当時、確か40歳の方だった。
非常に優秀な同業者でお手本として見習っていた。
脂が乗り切った。
仕事ぶりを評するのにそれがぴったりの言葉だった。
歳月が流れ、いつしか疎遠になった。
5歳下のわたしも40を過ぎ、気づけば50を過ぎていた。
先ごろ風の噂でその人物について耳にした。
一線を退き田舎に引き込んでいる、とのことだった。
ニュアンスとして悠々自適といった話ではなさそうだった。
人生いろいろ。
何か計算外のことがあったのかもしれなかった。
身に降り掛かったことについて思い巡らせつつ、その方の年齢に気づいてわたしはびっくりした。
えっ、60歳。
ということは、わたしはいま一体何歳なのだ。
わたしは当時のまんま35歳のノリで仕事しているから、玉手箱を開けたようなものだった。
時間の流れは押し留めようがない。
その人のことから時間へと思考の焦点は移り変わった。
そして結局、この流れの先の先へと行き着いた。
先日、客先の葬儀に参列した。
最後に親族が挨拶して言った。
労苦の絶えない人生でしたが故人はあちこち旅行しとても楽しい人生を過ごしたと思います。

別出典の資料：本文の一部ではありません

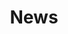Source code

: ---
title: News
cms_exclude: false
aliases: News
# View.
#   1 = List
#   2 = Compact
#   3 = Card
view: 2

filters:
  sort_by: 'date'
# Optional header image (relative to `static/media/` folder).
# banner:
#   caption: ""
#   image: disei.jpg

---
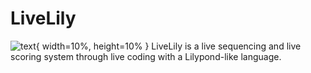 # LiveLily
![text](https://github.com/alexdrymonitis/LiveLily/tree/main/livelily/bin/data/livelily_logo.png "LiveLily logo"){ width=10%, height=10% }
LiveLily is a live sequencing and live scoring system through live coding with a Lilypond-like language.
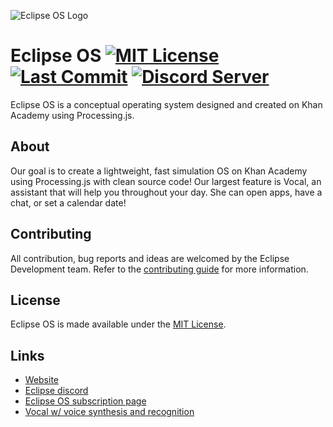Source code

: 
![Eclipse OS Logo](https://www.khanacademy.org/computer-programming/eclipse-os-team/6701799319830528/5649050225344512.png)
# Eclipse OS [![MIT License](https://img.shields.io/github/license/athaun/EOS.svg)](https://github.com/athaun/Eclipse-OS/blob/master/LICENSE) [![Last Commit](https://img.shields.io/github/last-commit/athaun/EOS.svg)](https://github.com/athaun/Eclipse-OS/commits/master) [![Discord Server](https://img.shields.io/discord/501497748294467585.svg)](https://discord.gg/JD7skcm)

Eclipse OS is a conceptual operating system designed and created on Khan Academy using Processing.js.

## About
Our goal is to create a lightweight, fast simulation OS on Khan Academy using Processing.js with clean source code! Our largest feature is Vocal, an assistant that will help you throughout your day. She can open apps, have a chat, or set a calendar date! 

## Contributing
All contribution, bug reports and ideas are welcomed by the Eclipse Development team.
Refer to the [contributing guide](https://github.com/athaun/Eclipse-OS/blob/master/.github/CONTRIBUTING.md) for more information.

## License
Eclipse OS is made available under the [MIT License](https://github.com/athaun/Eclipse-OS/blob/master/LICENSE).

## Links
* [Website](http://bit.ly/2JGoP4f)
* [Eclipse discord](https://discord.gg/etFN8K4)
* [Eclipse OS subscription page](bit.ly/subscribetoEOS)
* [Vocal w/ voice synthesis and recognition](https://vocal.netlify.com/)

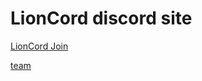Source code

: # LionCord discord site

 [LionCord Join](https://discord.gg/7nWwKq9qkJ)
 
 
 
[team](https://github.com/AbgegriftDH/LionCord/tree/master/https:/github.com/AbgegriftDH/LionCord/blob/master)
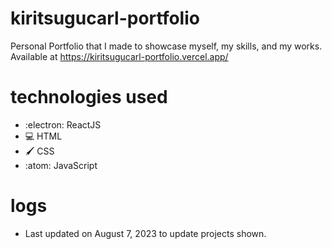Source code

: # kiritsugucarl-portfolio
Personal Portfolio that I made to showcase myself, my skills, and my works.
Available at <a href="https://kiritsugucarl-portfolio.vercel.app/">https://kiritsugucarl-portfolio.vercel.app/</a>

# technologies used
- :electron: ReactJS
- 💻 HTML
- 🖌️ CSS
- :atom: JavaScript

# logs
- Last updated on August 7, 2023 to update projects shown.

そんな言葉を耳にしながら、わたしは自身にあてはめた。
最後は息子たちに送られる。
そのとき彼らは思うだろう。
親父はおいしいものを食べあちこち旅した。
仕事にも励んで、楽しく充実した人生だったに違いない。
そう思って別れられるのであれば、彼らにとっても何ら悲しいことではないだろう。
逆算すれば答えは明白だった。
息子たちがわたしの後ろ姿を楽しく語って懐かしめるよう、わたしは思う存分、いまを楽しめばいいのである。
人生は短く儚い。
あれもこれもと手出しせず楽しむことに注力するのがお後もよろしい最良解ということになるだろう。